Segment Open

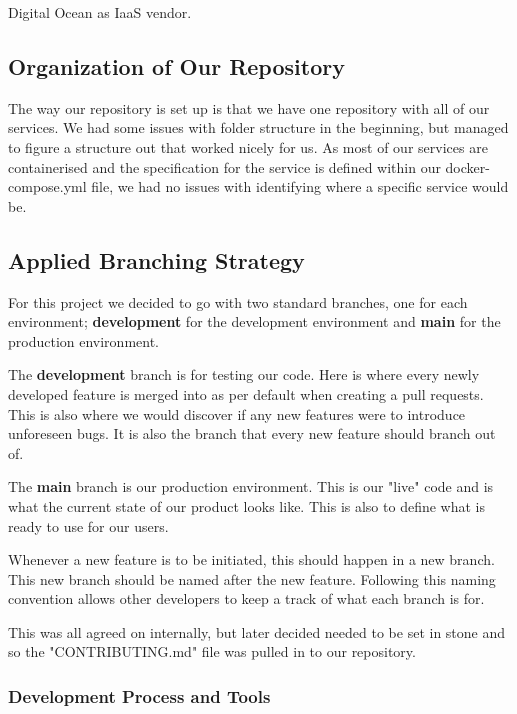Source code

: Digital Ocean as IaaS vendor.


\subsection{Organization of Our Repository}
The way our repository is set up is that we have one repository with all of our services. We had some issues with folder structure in the beginning, but managed to figure a structure out that worked nicely for us. As most of our services are containerised and the specification for the service is defined within our docker-compose.yml file, we had no issues with identifying where a specific service would be.


\subsection{Applied Branching Strategy}
For this project we decided to go with two standard branches, one for each environment; \textbf{development} for the development environment and \textbf{main} for the production environment.

The \textbf{development} branch is for testing our code. Here is where every newly developed feature is merged into as per default when creating a pull requests. This is also where we would discover if any new features were to introduce unforeseen bugs. It is also the branch that every new feature should branch out of.

The \textbf{main} branch is our production environment. This is our "live" code and is what the current state of our product looks like. This is also to define what is ready to use for our users.

Whenever a new feature is to be initiated, this should happen in a new branch. This new branch should be named after the new feature. Following this naming convention allows other developers to keep a track of what each branch is for.

This was all agreed on internally, but later decided needed to be set in stone and so the "CONTRIBUTING.md" file was pulled in to our repository.


\subsubsection{Development Process and Tools}

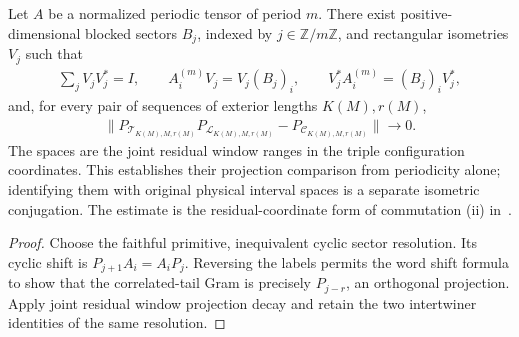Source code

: \begin{lemma}
    \label{thm:periodic_residual_window_joint_projection_decay}
    \leanok
    Let $A$ be a normalized periodic tensor of period $m$. There exist
    positive-dimensional blocked sectors $B_j$, indexed by $j\in\mathbb Z/m\mathbb Z$,
    and rectangular isometries $V_j$ such that
    \begin{align}
        \sum_jV_jV_j^*=I,\qquad A^{(m)}_iV_j=V_j(B_j)_i,
        \qquad V_j^*A^{(m)}_i=(B_j)_iV_j^*,
    \end{align}
    and, for every pair of sequences of exterior lengths $K(M),r(M)$,
    \begin{align}
        \|P_{\mathcal T_{K(M),M,r(M)}}P_{\mathcal L_{K(M),M,r(M)}}
        -P_{\mathcal C_{K(M),M,r(M)}}\|\longrightarrow0.
    \end{align}
    The spaces are the joint residual window ranges in the triple configuration
    coordinates. This establishes their projection comparison from periodicity
    alone; identifying them with original physical interval spaces is a separate
    isometric conjugation. The estimate is the residual-coordinate form of
    commutation (ii) in~\cite{Nachtergaele1996Spectral}.
\end{lemma}
\begin{proof}\leanok
    Choose the faithful primitive, inequivalent cyclic sector resolution.
    Its cyclic shift is $P_{j+1}A_i=A_iP_j$. Reversing the labels permits the
    word shift formula to show that the correlated-tail Gram is precisely
    $P_{j-r}$, an orthogonal projection. Apply joint residual window projection
    decay and retain the two intertwiner identities of the same resolution.
\end{proof}

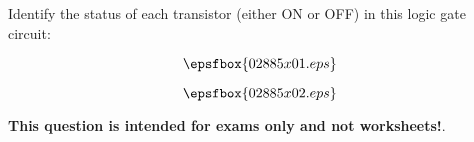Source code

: 

Identify the status of each transistor (either ON or OFF) in this logic gate circuit:

$$\epsfbox{02885x01.eps}$$







$$\epsfbox{02885x02.eps}$$







{\bf This question is intended for exams only and not worksheets!}.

Segment Closed

Nothing but the lines from the beginning of the material above through the line containing "for our users." should appear in the answer, copied exactly and free of pictures.

[Result]:
Source code

: Digital Ocean as IaaS vendor.


\subsection{Organization of Our Repository}
The way our repository is set up is that we have one repository with all of our services. We had some issues with folder structure in the beginning, but managed to figure a structure out that worked nicely for us. As most of our services are containerised and the specification for the service is defined within our docker-compose.yml file, we had no issues with identifying where a specific service would be.


\subsection{Applied Branching Strategy}
For this project we decided to go with two standard branches, one for each environment; \textbf{development} for the development environment and \textbf{main} for the production environment.

The \textbf{development} branch is for testing our code. Here is where every newly developed feature is merged into as per default when creating a pull requests. This is also where we would discover if any new features were to introduce unforeseen bugs. It is also the branch that every new feature should branch out of.

The \textbf{main} branch is our production environment. This is our "live" code and is what the current state of our product looks like. This is also to define what is ready to use for our users.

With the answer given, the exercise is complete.